The factors referred to above have led me to conclude that the ruling, prevailing or most influential purpose of Spotlight in entering into and carrying out the Pt IVA Scheme between 27 and 30 June 1997 was the obtaining of a tax benefit in connection with that scheme. Accordingly, the Commiss- ioner's Pt IVA determination is valid and supports his Pt IVA amended assessment.''

Penalty Tax

49. As Pridecraft succeeded in its s 51(1) objections, it also succeeded in its objections to the penalty tax imposed by the Commissioner in reliance upon the s 51(1) assessments.

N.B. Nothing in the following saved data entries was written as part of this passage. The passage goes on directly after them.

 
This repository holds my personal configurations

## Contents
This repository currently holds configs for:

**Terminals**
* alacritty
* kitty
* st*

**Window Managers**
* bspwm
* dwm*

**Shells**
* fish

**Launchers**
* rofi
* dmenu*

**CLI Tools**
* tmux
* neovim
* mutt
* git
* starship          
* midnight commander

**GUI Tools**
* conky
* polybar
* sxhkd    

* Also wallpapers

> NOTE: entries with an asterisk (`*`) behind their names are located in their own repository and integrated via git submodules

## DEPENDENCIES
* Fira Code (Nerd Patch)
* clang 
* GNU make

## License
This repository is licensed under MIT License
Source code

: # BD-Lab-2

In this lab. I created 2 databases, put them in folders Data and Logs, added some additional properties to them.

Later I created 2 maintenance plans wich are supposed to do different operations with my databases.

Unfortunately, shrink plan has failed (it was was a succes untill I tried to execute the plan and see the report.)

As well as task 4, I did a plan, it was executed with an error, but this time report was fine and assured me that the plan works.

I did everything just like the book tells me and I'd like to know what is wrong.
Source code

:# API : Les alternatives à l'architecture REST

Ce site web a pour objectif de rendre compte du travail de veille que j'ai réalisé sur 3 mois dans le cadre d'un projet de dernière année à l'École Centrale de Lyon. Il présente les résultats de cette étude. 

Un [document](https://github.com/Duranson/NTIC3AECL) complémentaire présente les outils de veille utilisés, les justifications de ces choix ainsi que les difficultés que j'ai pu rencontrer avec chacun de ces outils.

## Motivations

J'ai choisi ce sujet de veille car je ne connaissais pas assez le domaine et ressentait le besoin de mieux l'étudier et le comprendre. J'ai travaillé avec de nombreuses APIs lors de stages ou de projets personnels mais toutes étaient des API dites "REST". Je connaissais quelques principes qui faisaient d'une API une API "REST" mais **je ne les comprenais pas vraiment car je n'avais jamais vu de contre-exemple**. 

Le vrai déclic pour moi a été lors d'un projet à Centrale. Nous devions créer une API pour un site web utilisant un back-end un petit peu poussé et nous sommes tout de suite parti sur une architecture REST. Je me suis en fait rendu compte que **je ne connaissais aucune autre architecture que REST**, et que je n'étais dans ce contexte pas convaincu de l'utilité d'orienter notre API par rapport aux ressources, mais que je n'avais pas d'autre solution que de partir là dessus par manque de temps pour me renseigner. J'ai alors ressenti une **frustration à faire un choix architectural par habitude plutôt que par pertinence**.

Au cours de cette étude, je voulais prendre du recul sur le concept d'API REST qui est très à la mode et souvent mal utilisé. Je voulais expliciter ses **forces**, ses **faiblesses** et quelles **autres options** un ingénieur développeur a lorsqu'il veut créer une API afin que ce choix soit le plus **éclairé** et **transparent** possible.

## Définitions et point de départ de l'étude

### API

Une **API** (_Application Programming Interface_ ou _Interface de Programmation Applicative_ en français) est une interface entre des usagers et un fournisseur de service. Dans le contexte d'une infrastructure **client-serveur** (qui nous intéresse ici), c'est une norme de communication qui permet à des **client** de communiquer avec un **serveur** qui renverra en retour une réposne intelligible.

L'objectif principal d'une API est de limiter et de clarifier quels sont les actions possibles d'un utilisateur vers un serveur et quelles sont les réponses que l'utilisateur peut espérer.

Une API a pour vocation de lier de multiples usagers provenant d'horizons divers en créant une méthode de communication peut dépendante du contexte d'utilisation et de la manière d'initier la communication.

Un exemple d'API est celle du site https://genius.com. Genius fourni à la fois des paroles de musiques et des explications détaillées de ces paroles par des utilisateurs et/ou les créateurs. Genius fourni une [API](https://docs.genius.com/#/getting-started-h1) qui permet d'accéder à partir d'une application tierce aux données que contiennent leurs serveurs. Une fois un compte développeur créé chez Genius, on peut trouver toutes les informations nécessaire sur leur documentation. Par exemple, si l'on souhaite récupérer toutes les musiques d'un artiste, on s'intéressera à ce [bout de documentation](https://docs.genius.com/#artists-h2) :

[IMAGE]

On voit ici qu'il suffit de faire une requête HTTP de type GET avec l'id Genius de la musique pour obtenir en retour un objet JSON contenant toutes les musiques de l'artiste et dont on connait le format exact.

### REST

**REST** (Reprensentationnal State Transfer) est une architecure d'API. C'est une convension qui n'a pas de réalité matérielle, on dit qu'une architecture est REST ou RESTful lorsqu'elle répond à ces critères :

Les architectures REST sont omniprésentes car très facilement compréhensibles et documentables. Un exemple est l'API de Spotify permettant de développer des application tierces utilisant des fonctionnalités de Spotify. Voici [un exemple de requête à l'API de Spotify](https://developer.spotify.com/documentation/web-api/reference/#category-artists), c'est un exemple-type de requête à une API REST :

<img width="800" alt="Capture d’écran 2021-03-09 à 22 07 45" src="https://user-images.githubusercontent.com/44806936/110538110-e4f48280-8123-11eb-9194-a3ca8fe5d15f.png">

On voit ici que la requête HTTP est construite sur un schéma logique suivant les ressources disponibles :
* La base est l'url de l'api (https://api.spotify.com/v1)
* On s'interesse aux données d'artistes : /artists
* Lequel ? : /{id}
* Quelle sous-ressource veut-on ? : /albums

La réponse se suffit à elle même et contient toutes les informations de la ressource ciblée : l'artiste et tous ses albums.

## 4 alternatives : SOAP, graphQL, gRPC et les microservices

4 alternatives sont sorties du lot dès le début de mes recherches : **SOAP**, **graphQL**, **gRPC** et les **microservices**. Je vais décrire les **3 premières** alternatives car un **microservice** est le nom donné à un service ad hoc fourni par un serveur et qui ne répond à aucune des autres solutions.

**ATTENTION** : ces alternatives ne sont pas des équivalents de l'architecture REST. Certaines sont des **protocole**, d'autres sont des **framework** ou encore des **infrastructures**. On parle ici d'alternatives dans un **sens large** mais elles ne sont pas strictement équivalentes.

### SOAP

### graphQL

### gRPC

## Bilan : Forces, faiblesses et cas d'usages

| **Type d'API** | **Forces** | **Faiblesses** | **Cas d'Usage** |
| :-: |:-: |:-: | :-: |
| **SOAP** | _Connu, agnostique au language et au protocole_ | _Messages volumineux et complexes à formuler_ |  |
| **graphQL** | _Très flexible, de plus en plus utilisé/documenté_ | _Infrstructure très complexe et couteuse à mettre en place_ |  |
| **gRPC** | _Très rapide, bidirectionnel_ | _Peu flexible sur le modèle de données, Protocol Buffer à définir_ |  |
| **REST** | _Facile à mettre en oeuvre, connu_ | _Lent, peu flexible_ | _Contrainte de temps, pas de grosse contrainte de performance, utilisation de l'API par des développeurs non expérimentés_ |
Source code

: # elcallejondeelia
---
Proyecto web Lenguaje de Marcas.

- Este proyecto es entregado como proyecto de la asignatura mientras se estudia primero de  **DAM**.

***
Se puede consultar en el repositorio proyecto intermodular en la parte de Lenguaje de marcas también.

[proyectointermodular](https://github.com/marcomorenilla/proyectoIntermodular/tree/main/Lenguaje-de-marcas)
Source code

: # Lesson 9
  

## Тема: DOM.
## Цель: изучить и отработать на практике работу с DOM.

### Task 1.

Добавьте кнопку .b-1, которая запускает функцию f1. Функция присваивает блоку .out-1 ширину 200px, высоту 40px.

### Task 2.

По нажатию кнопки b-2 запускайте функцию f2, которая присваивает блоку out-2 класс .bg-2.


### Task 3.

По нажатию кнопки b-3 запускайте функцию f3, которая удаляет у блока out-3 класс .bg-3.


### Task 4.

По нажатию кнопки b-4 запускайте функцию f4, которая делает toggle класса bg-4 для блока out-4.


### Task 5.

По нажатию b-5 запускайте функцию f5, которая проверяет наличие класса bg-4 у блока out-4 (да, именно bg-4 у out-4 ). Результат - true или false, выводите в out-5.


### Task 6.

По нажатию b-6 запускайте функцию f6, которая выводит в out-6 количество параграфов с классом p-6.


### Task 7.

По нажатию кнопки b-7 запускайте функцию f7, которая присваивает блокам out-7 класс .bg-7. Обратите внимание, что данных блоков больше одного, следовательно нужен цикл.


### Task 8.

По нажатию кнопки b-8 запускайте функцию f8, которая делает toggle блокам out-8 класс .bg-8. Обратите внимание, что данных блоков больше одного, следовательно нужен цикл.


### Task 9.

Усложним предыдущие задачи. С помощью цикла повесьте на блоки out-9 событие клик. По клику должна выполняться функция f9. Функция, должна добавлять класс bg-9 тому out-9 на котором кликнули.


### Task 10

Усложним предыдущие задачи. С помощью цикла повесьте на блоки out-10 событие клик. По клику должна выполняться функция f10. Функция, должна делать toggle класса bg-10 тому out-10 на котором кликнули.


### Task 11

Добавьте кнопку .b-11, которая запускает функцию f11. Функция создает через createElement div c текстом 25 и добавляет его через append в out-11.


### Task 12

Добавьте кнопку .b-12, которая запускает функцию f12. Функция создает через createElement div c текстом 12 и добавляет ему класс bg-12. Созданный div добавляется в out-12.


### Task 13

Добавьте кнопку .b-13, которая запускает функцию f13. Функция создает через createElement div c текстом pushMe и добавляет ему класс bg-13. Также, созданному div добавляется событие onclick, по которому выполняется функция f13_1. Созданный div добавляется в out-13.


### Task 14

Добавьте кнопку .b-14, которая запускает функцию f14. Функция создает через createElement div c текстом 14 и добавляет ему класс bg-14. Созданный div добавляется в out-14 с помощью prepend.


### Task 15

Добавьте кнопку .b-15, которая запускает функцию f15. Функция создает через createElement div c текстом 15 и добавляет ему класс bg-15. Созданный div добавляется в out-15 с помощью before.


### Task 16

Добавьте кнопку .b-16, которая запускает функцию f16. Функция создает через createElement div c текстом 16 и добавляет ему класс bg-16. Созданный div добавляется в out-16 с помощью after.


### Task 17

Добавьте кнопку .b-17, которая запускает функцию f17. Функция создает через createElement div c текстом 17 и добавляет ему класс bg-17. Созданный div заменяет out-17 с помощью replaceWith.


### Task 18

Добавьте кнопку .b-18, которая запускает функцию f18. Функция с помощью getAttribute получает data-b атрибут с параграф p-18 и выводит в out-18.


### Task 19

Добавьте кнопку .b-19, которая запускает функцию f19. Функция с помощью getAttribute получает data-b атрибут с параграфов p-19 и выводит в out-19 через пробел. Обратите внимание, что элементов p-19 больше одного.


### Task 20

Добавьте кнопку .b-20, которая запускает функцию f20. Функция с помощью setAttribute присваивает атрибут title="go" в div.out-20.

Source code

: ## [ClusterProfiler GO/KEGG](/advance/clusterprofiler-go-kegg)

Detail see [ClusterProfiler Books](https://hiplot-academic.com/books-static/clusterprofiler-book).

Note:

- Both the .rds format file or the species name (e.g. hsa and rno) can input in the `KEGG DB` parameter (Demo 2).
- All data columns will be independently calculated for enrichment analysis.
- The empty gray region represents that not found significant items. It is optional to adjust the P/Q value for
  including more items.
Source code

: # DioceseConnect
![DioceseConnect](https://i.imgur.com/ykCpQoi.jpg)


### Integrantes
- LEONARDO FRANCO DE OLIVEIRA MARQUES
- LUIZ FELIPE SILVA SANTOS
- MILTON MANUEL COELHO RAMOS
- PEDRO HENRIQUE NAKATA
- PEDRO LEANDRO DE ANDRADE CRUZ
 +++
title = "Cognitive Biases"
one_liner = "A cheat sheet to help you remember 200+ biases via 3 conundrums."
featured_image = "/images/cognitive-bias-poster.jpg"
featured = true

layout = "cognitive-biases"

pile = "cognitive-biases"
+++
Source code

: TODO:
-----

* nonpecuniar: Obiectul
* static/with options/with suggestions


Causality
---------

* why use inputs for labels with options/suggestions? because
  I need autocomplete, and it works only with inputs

50. Additional tax by way of penalty was assessed by the Commissioner in relation to the Part IVA Scheme under ss 226 and 266L of the ITAA . These sections provide for a lower rate of penalty where it is reasonably arguable that Pt IVA does not apply. His Honour was satisfied that Pridecraft's contention that Pt IVA did not apply was ``reasonably arguable'' and that the objection to penalty tax should therefore be upheld.

Fringe Benefits Tax

51. Since the FBT assessment had been the subject of full argument, the primary Judge dealt with the objection on the merits even though it was unnecessary to do so. His Honour considered that for a benefit to be provided to an employee ``in respect of the employment of the employee'', within the definition of ``fringe benefit'' in s 136(1) of the FBT Act , a particular employee had to be identified in connection with the benefit. At the time the $15 million contribution was made, it was not provided in respect of the employment of any particular employee, since the employees of Spotlight were not beneficiaries of the Incentive Trust at that time. Thus Spotlight was entitled to succeed in relation to its FBT objection.

Pridecraft's appeal - Part IVA of the ITAA

52. As Pridecraft's appeal was argued first, it is convenient to commence with the issues relating to the application of Part IVA of the ITAA . I do so on the assumption that the primary Judge correctly held that but for the operation of Part IVA, Spotlight would have been entitled to deduct the contribution of $15 million from its assessable income in the 1996/1997 taxation year pursuant to s 51(1) of the ITAA .

Submissions

53. Pridecraft submitted that the primary Judge had made several factual findings that were inconsistent with the evidence and that vitiated his Honour's conclusion that the dominant purpose of those entering the Part IVA Scheme was to obtain a tax benefit. Pridecraft also submitted that his Honour should have found that the commercial benefits of the Incentive Trust could not have been obtained by Spotlight under any alternative arrangements available to it.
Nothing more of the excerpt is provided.